Diperbarui: 10 Oktober 2015   13:39

Kompasiana adalah platform blog. Konten ini menjadi tanggung jawab bloger dan tidak mewakili pandangan redaksi Kompas.

[caption caption="Hanya meninggalkan bekas, siapa dan dimana harus ditelusuri..."][/caption]

Sudah berapa banyak dalam sejarah dunia ini, mengisahkan tragedi kemanusiaan ‘homo homini lupus’ dalam lantunan Thomas Hobbes yang berjudul De Cive (1651)? Semestinya manusia sejagat ini belajar tentang kisah tragedi kemanusiaan, sehingga dalam renretan sejarah tragedi ini tak terulang kembali.

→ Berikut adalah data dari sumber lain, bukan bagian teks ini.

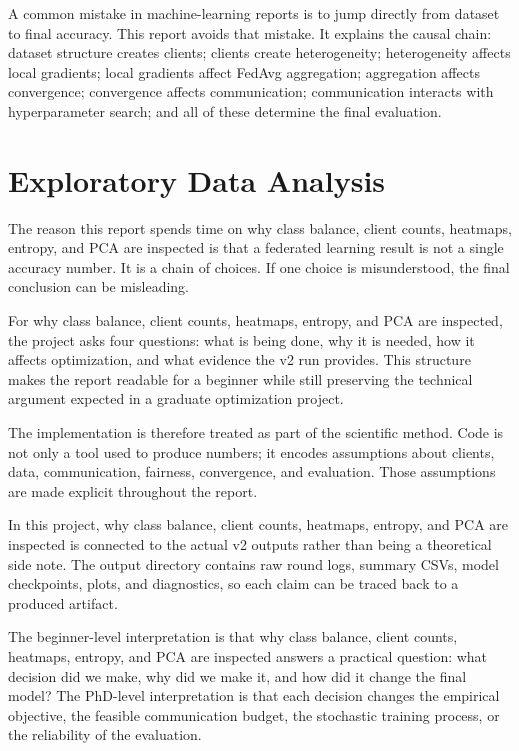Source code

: \documentclass[11pt]{report}
\begin{document}
A common mistake in machine-learning reports is to jump directly from dataset to final accuracy.
This report avoids that mistake. It explains the causal chain: dataset structure creates clients;
clients create heterogeneity; heterogeneity affects local gradients; local gradients affect FedAvg
aggregation; aggregation affects convergence; convergence affects communication; communication
interacts with hyperparameter search; and all of these determine the final evaluation.

\chapter{Exploratory Data Analysis}
The reason this report spends time on why class balance, client counts, heatmaps, entropy, and PCA
are inspected is that a federated learning result is not a single accuracy number. It is a chain of
choices. If one choice is misunderstood, the final conclusion can be misleading.

For why class balance, client counts, heatmaps, entropy, and PCA are inspected, the project asks
four questions: what is being done, why it is needed, how it affects optimization, and what evidence
the v2 run provides. This structure makes the report readable for a beginner while still preserving
the technical argument expected in a graduate optimization project.

The implementation is therefore treated as part of the scientific method. Code is not only a tool
used to produce numbers; it encodes assumptions about clients, data, communication, fairness,
convergence, and evaluation. Those assumptions are made explicit throughout the report.

In this project, why class balance, client counts, heatmaps, entropy, and PCA are inspected is
connected to the actual v2 outputs rather than being a theoretical side note. The output directory
contains raw round logs, summary CSVs, model checkpoints, plots, and diagnostics, so each claim can
be traced back to a produced artifact.

The beginner-level interpretation is that why class balance, client counts, heatmaps, entropy, and
PCA are inspected answers a practical question: what decision did we make, why did we make it, and
how did it change the final model? The PhD-level interpretation is that each decision changes the
empirical objective, the feasible communication budget, the stochastic training process, or the
reliability of the evaluation.
\end{document}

Berbagai tragedi kemanusiaan di dunia ini telah membuka mata dan hati semua orang yang hidup dalam sebuah planet yang namanya bumi. Tragedi kemanusiaan dalam jenis apapun, terjadi dengan cara pun, dan dimana pun tragedi itu terjadi, semestinya manusia harus memiliki keunikan pengalaman akan hal ini. Justru ketika tragedi kemanusiaan selalu terulang lagi, ‘pengalaman adalah guru’, menjadi sirna. Yang terjadi ialah sikap egoisme diri, kesombongan, dan ‘kebegalan’ menjadi soko guru pada lapisan kemanusiaan yang oleh Sigmund Freud (1856 -1939) sebagai ‘ketidaksadaran’ (unconscious). Dari dalam lapisan pengalaman ‘ketaksadaran’ itu, ada banyak hal yang tersingkap secara jelas. ‘Papan gelap’ manusia lebih ditonjolkan ketimbang manusia adalah makhluk mulia, Imago Dei. Maka pada titik ini, kita boleh belajar sebuah peta buta dalam hati orang-orang yang tampil sebagai pro pertambangan itu sendiri. Walaupun masih saja ada pengalaman yang ada di sebuah buritan kapal yang tersembunyi rapih, sebagai sebuah rencana jahat terselubung.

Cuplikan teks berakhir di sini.